We were driving through a rural area and passed by an interesting place, so we wanted to turn around to check it out. Just before our turn out, we saw a man and woman approaching an old, abandoned house through a yard full of weeds and grasses. As we passed the house again, we noticed the woman standing on the porch.

The place we wanted to see was closed, so we turned back to our original route. As we approached the abandoned house once again, we saw the couple waving us down. Perhaps there was some sort of trouble.

The couple had seen us passing by for the third time and thought that we were ‘locals’ who were checking them out. As they told us later, “Everyone around here is related, so we thought it would be a good idea to let you know that this house belongs to our family.” Good information to have on both counts, I thought.

We heard their interesting story about how the man and his sister had been adopted by different families, and had only found each other recently after a 17 year search. The old house had belonged to the sister’s father, who passed away some time ago, leaving the house unoccupied.

Being the curious sort – and, of course, armed with a camera and tripod – I asked if I could poke around a bit. What had once been a beautiful old farm house was now collapsing in on itself. Along the front and sides, all of the doors and windows were blocked with plywood. Rats! (Um, not real rats. I just couldn’t see inside.) Around back, though, there was an old mud room door with no glass in the windows, just some loose cardboard that had seen better days.

“Would you mind if I just stuck my camera through this window?”, I asked.
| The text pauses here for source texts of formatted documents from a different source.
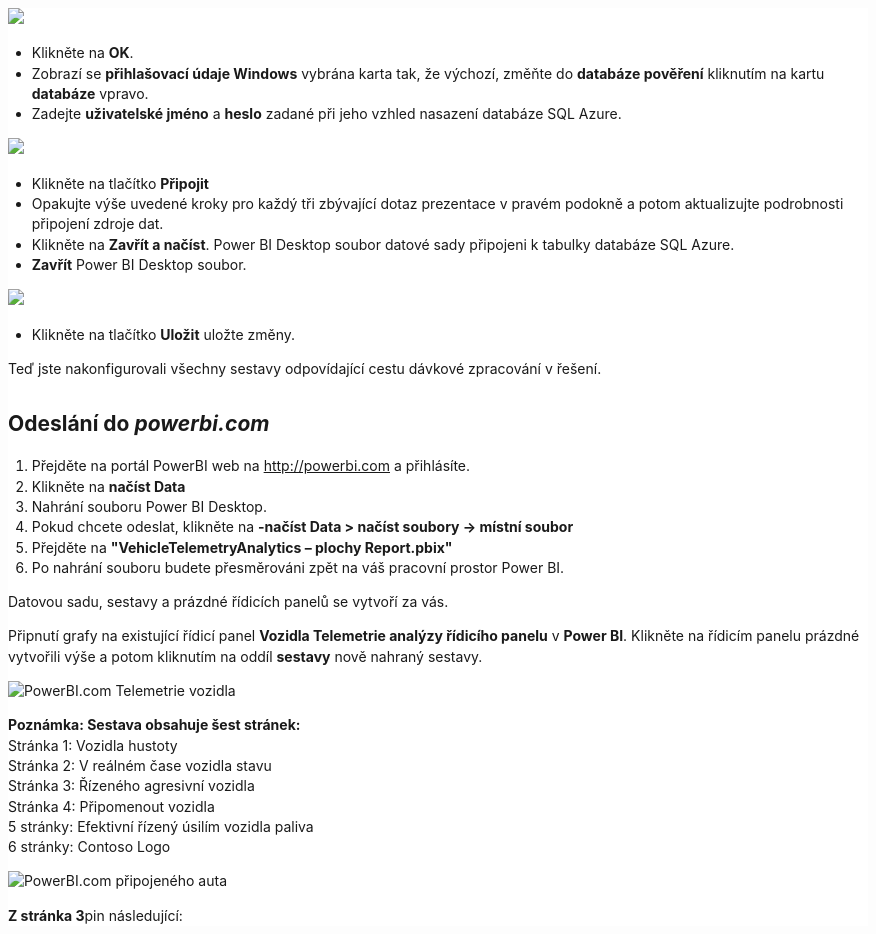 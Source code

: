 ![](./media/cortana-analytics-playbook-vehicle-telemetry-powerbi-dashboard/12-set-powerbi-database.png)

- Klikněte na **OK**.
- Zobrazí se **přihlašovací údaje Windows** vybrána karta tak, že výchozí, změňte do **databáze pověření** kliknutím na kartu **databáze** vpravo.
- Zadejte **uživatelské jméno** a **heslo** zadané při jeho vzhled nasazení databáze SQL Azure.

![](./media/cortana-analytics-playbook-vehicle-telemetry-powerbi-dashboard/13-provide-database-credentials.png)

- Klikněte na tlačítko **Připojit**
- Opakujte výše uvedené kroky pro každý tři zbývající dotaz prezentace v pravém podokně a potom aktualizujte podrobnosti připojení zdroje dat.
- Klikněte na **Zavřít a načíst**. Power BI Desktop soubor datové sady připojeni k tabulky databáze SQL Azure.
- **Zavřít** Power BI Desktop soubor.

![](./media/cortana-analytics-playbook-vehicle-telemetry-powerbi-dashboard/14-close-powerbi-desktop.png)

- Klikněte na tlačítko **Uložit** uložte změny. 
 
Teď jste nakonfigurovali všechny sestavy odpovídající cestu dávkové zpracování v řešení. 


## <a name="upload-to-powerbicom"></a>Odeslání do *powerbi.com*
 
1.  Přejděte na portál PowerBI web na http://powerbi.com a přihlásíte.
2.  Klikněte na **načíst Data**  
3.  Nahrání souboru Power BI Desktop.  
4.  Pokud chcete odeslat, klikněte na **-načíst Data > načíst soubory -> místní soubor**  
5.  Přejděte na **"VehicleTelemetryAnalytics – plochy Report.pbix"**  
6.  Po nahrání souboru budete přesměrováni zpět na váš pracovní prostor Power BI.  

Datovou sadu, sestavy a prázdné řídicích panelů se vytvoří za vás.  
 

Připnutí grafy na existující řídicí panel **Vozidla Telemetrie analýzy řídicího panelu** v **Power BI**. Klikněte na řídicím panelu prázdné vytvořili výše a potom kliknutím na oddíl **sestavy** nově nahraný sestavy.  

![PowerBI.com Telemetrie vozidla](./media/cortana-analytics-playbook-vehicle-telemetry-powerbi-dashboard/vehicle-telemetry-dashboard1.png) 


**Poznámka: Sestava obsahuje šest stránek:**  
Stránka 1: Vozidla hustoty  
Stránka 2: V reálném čase vozidla stavu  
Stránka 3: Řízeného agresivní vozidla   
Stránka 4: Připomenout vozidla  
5 stránky: Efektivní řízený úsilím vozidla paliva  
6 stránky: Contoso Logo  

![PowerBI.com připojeného auta](./media/cortana-analytics-playbook-vehicle-telemetry-powerbi-dashboard/vehicle-telemetry-dashboard2.png)
 

**Z stránka 3**pin následující:  
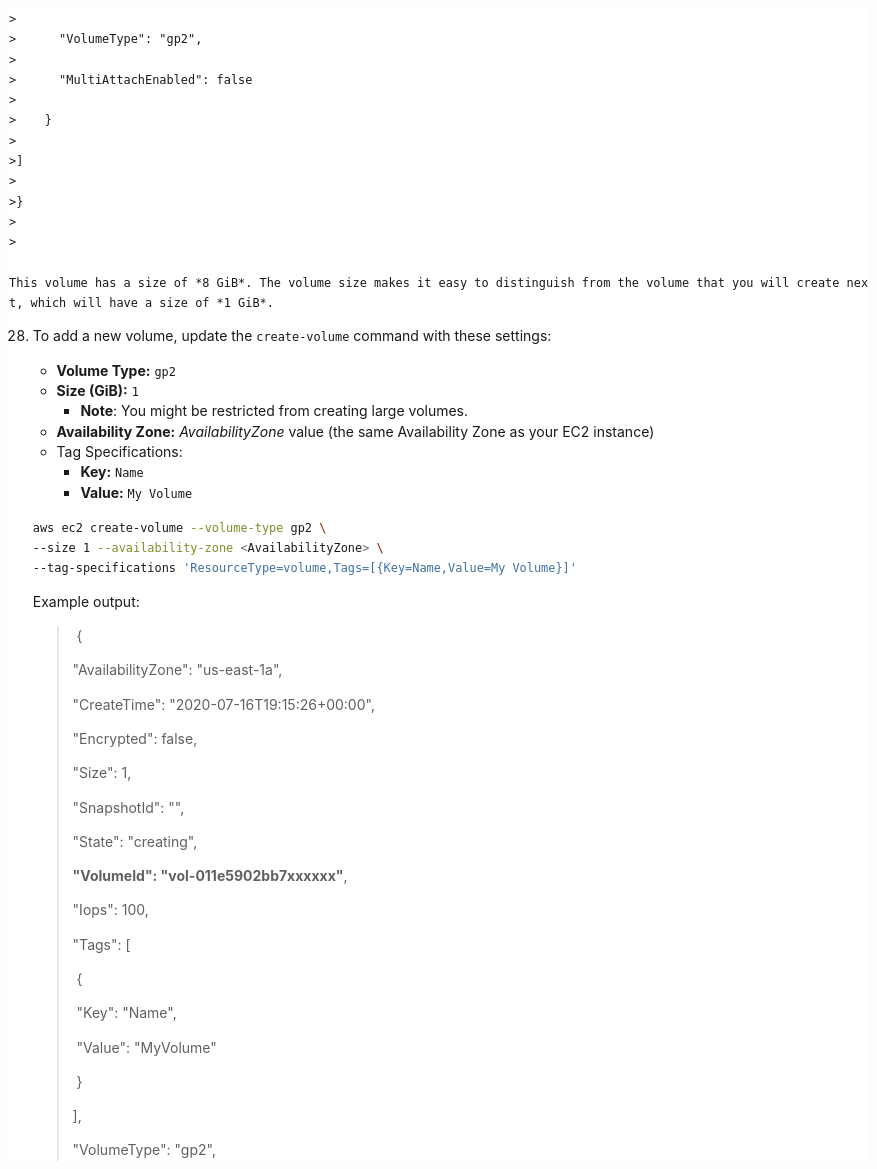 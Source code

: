     >
    >​      "VolumeType": "gp2",
    >
    >​      "MultiAttachEnabled": false
    >
    >​    }
    >
    >]
    >
    >}
    >
    >
    
    This volume has a size of *8 GiB*. The volume size makes it easy to distinguish from the volume that you will create next, which will have a size of *1 GiB*.
    
28. To add a new volume, update the `create-volume` command with these settings:

    * **Volume Type:** `gp2`
    * **Size (GiB):** `1`
        * **Note**: You might be restricted from creating large volumes.
    * **Availability Zone:** *AvailabilityZone* value (the same Availability Zone as your EC2 instance)
    * Tag Specifications:
      * **Key:** `Name`
      * **Value:** `My Volume`

    

    ```bash
    aws ec2 create-volume --volume-type gp2 \
    --size 1 --availability-zone <AvailabilityZone> \
    --tag-specifications 'ResourceType=volume,Tags=[{Key=Name,Value=My Volume}]'
    ```

    Example output:

    >​    {
    >
    >"AvailabilityZone": "us-east-1a",
    >
    >"CreateTime": "2020-07-16T19:15:26+00:00",
    >
    >"Encrypted": false,
    >
    >"Size": 1,
    >
    >"SnapshotId": "",
    >
    >"State": "creating",
    >
    >**"VolumeId": "vol-011e5902bb7xxxxxx"**,
    >
    >"Iops": 100,
    >
    >"Tags": [
    >
    >​    {
    >
    >​      "Key": "Name",
    >
    >​      "Value": "MyVolume"
    >
    >​    }
    >
    >],
    >
    >"VolumeType": "gp2", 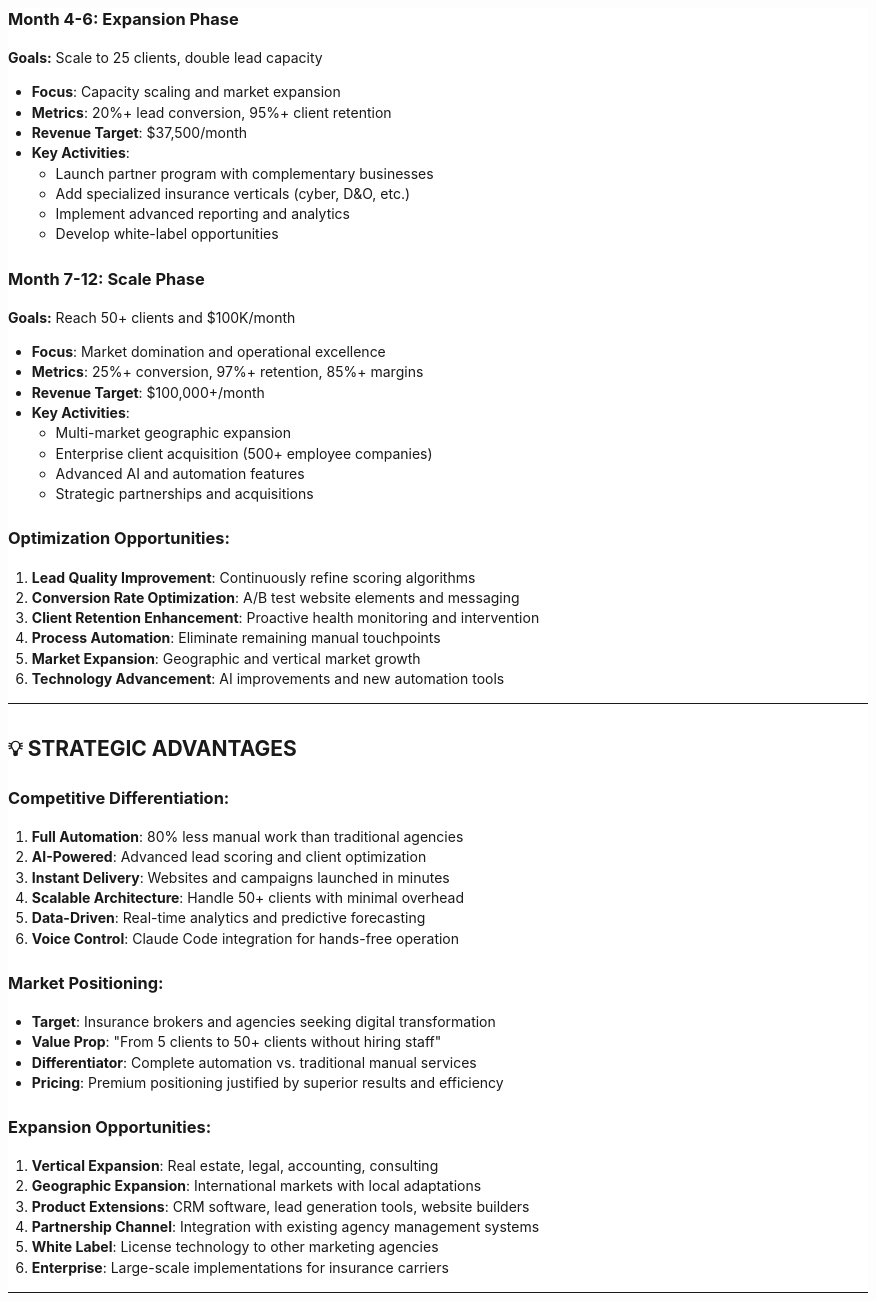 ### **Month 4-6: Expansion Phase**  
**Goals:** Scale to 25 clients, double lead capacity
- **Focus**: Capacity scaling and market expansion
- **Metrics**: 20%+ lead conversion, 95%+ client retention
- **Revenue Target**: $37,500/month
- **Key Activities**:
  - Launch partner program with complementary businesses
  - Add specialized insurance verticals (cyber, D&O, etc.)
  - Implement advanced reporting and analytics
  - Develop white-label opportunities

### **Month 7-12: Scale Phase**
**Goals:** Reach 50+ clients and $100K/month
- **Focus**: Market domination and operational excellence
- **Metrics**: 25%+ conversion, 97%+ retention, 85%+ margins
- **Revenue Target**: $100,000+/month
- **Key Activities**:
  - Multi-market geographic expansion
  - Enterprise client acquisition (500+ employee companies)
  - Advanced AI and automation features
  - Strategic partnerships and acquisitions

### **Optimization Opportunities:**
1. **Lead Quality Improvement**: Continuously refine scoring algorithms
2. **Conversion Rate Optimization**: A/B test website elements and messaging
3. **Client Retention Enhancement**: Proactive health monitoring and intervention
4. **Process Automation**: Eliminate remaining manual touchpoints
5. **Market Expansion**: Geographic and vertical market growth
6. **Technology Advancement**: AI improvements and new automation tools

---

## 💡 **STRATEGIC ADVANTAGES**

### **Competitive Differentiation:**
1. **Full Automation**: 80% less manual work than traditional agencies
2. **AI-Powered**: Advanced lead scoring and client optimization
3. **Instant Delivery**: Websites and campaigns launched in minutes
4. **Scalable Architecture**: Handle 50+ clients with minimal overhead
5. **Data-Driven**: Real-time analytics and predictive forecasting
6. **Voice Control**: Claude Code integration for hands-free operation

### **Market Positioning:**
- **Target**: Insurance brokers and agencies seeking digital transformation
- **Value Prop**: "From 5 clients to 50+ clients without hiring staff"
- **Differentiator**: Complete automation vs. traditional manual services
- **Pricing**: Premium positioning justified by superior results and efficiency

### **Expansion Opportunities:**
1. **Vertical Expansion**: Real estate, legal, accounting, consulting
2. **Geographic Expansion**: International markets with local adaptations
3. **Product Extensions**: CRM software, lead generation tools, website builders
4. **Partnership Channel**: Integration with existing agency management systems
5. **White Label**: License technology to other marketing agencies
6. **Enterprise**: Large-scale implementations for insurance carriers

---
I find it never hurts to ask. “No problem.”

It was so dimly lit inside that I didn’t even know what was in there, and given the musty, moldy smell coming through, I wasn’t about to go inside. Apparently, it had been quite some time since the detergents and mops were used there.

The “skylight” is courtesy of last year’s Hurricane Irene, which had peeled back a significant portion of the tin roof. It’s a look.

It’s just a simple Rurex (Rural Exploration) composition – one not particularly noteworthy, at that – but it gave us the chance to stop along our route, do a little exploration, meet some interesting people, and then check for ticks.

Pete and Kelly, if you see this on the blog, please drop me a line at my email address. Thanks for letting us peek into the old place. It was a pleasure to meet you.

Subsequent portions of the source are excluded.